Mais au fait, quel visage, quels visages prend cette Présence qui s’invite au milieu de notre vide ?

Celui de tel ou tel, de tel et tel et de tel autre encore. Celui de tel ou tel qui nous tient à cœur, et qui est comme le centre de gravité de notre cœur, et qui est, tout bas, le trésor de notre cœur.
Le visage de celui-là, de celle-là, de tous ceux-là dont nous avons le souci, et vers lesquels notre cœur gravite.
Dans la Présence, d’innombrables présences confluent et cristallisent. La Présence récapitule en elle tous ceux qui « demeurent » en nous, comme nous « demeurons » en eux.
Nous sommes habités, et du fond de cet espace, soigneusement laissé ouvert au fond de nous, au milieu de nous, c’est le Monde entier qui monte.
C’est ainsi que le confinement – la concentration transfigurée par notre liberté créatrice, nous dispose à l’irrésistible et douce irruption, en nous, de l’Universel.
En ces jours que nous traversons, le monde n’est plus le simple sous-entendu utilitaire de notre existence confortable : nous nous éveillons chaque matin au Monde comme à cet Entier naturel dont nous portons l’épreuve et le souci.
En poètes du confinement (comme de tout le reste), essayons de faire de la prison un cénacle : en ces temps de corps à Corps, de prise de conscience aiguë de la solidarité du Corps humain, chaque monade peut se découvrir tabernacle de la Totalité.
Il y a là un exercice spirituel pour tout homme de bonne volonté, un lieu de communion pour tous les hommes de bonne volonté par-delà les frontières tellement relatives du croire et du non-croire.

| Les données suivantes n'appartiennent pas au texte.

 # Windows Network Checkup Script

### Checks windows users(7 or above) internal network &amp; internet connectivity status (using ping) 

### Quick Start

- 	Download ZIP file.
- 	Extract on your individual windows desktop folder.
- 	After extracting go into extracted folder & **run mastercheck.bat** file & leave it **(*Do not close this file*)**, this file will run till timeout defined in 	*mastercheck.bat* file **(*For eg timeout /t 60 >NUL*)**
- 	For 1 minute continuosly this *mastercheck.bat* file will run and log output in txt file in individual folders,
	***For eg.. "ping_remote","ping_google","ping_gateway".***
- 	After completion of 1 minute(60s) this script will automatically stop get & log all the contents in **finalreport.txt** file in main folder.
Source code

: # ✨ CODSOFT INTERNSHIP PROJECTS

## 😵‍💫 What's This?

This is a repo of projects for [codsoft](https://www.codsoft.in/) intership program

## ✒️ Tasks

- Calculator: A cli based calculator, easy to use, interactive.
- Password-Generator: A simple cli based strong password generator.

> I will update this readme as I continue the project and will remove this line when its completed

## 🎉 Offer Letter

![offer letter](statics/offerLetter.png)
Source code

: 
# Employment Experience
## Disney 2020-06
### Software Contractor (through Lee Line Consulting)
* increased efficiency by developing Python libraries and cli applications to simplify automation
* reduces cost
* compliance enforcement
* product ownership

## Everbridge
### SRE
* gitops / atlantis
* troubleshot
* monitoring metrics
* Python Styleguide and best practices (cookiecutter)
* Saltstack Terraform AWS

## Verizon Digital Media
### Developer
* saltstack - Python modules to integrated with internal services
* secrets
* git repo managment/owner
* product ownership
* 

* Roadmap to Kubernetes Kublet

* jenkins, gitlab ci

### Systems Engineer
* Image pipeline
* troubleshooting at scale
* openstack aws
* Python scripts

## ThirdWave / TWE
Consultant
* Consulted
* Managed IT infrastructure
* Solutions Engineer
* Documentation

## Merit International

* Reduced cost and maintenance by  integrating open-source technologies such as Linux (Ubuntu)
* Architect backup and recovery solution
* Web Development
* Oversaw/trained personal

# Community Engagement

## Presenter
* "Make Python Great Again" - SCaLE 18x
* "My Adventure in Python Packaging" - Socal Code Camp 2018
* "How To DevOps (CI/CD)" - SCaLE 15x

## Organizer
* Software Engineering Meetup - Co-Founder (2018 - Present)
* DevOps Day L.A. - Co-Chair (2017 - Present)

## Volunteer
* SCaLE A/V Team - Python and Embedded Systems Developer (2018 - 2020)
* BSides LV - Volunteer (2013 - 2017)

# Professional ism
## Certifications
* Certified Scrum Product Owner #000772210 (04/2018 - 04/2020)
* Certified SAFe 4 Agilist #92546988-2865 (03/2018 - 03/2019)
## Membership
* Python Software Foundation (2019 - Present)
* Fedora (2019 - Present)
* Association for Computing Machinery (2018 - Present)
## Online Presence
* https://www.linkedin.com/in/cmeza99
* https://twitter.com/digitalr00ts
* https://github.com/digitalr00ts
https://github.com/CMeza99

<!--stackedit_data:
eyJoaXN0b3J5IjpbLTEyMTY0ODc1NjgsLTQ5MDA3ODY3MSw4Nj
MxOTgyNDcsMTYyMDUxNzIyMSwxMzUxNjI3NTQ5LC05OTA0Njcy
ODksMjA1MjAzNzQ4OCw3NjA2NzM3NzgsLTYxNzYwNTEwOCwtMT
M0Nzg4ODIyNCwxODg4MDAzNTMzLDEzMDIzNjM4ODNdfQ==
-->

Voilà, en ces jours, le très simple et très grand exercice spirituel qui nous est proposé.
Il ne nécessite pas beaucoup de mots (« ne rabâchez pas comme les païens », Mt 6, 7).
Le confinement, matière qui s’offre à notre travail silencieux de « confection », peut nous ouvrir à une conversation nouvelle avec la Présence : cette Présence qui « advient en chair » (Jn 1, 1), en toute chair de ce monde dont nous sommes.

Le confinement peut être la chance d’une conversation plus profonde et plus vitale entre nous ; celle qui nous fait lever le voile (c’est si rare, au fond) sur l’essentiel qui nous travaille, qui nous inquiète, qui nous habite, qui nous unit.

Nos ritualités chrétiennes habituelles sont en ce moment suspendues et cela peut nous coûter, la chose est bien compréhensible.
Mais ne nous hâtons pas de combler ce vide, de saturer l’espace par un excès de spectaculaire et de virtuel. Plutôt que d’ajouter, tâchons d’approfondir.

La vraie vie spirituelle n’a pas horreur du vide, au contraire. Il faut bien qu’il y ait de l’espace, du vide, pour qu’« Il se tienne au milieu de nous ».

Autrement. Tout autre.
Un moment favorable nous est offert pour que nous explorions d’autres voies. Des voies plus exigeantes et plus fécondes que nous avions peut-être oubliées et que les conditions de vie de demain nous rendront certainement indispensables. « Toutes portes étant closes » malgré nous, mais aussi de notre plein gré, laissons venir à nous, laissons monter en nous : nulle circonstance, nul obstacle ne saurait entraver l’avènement de la Présence, constellée de tous les visages du Monde.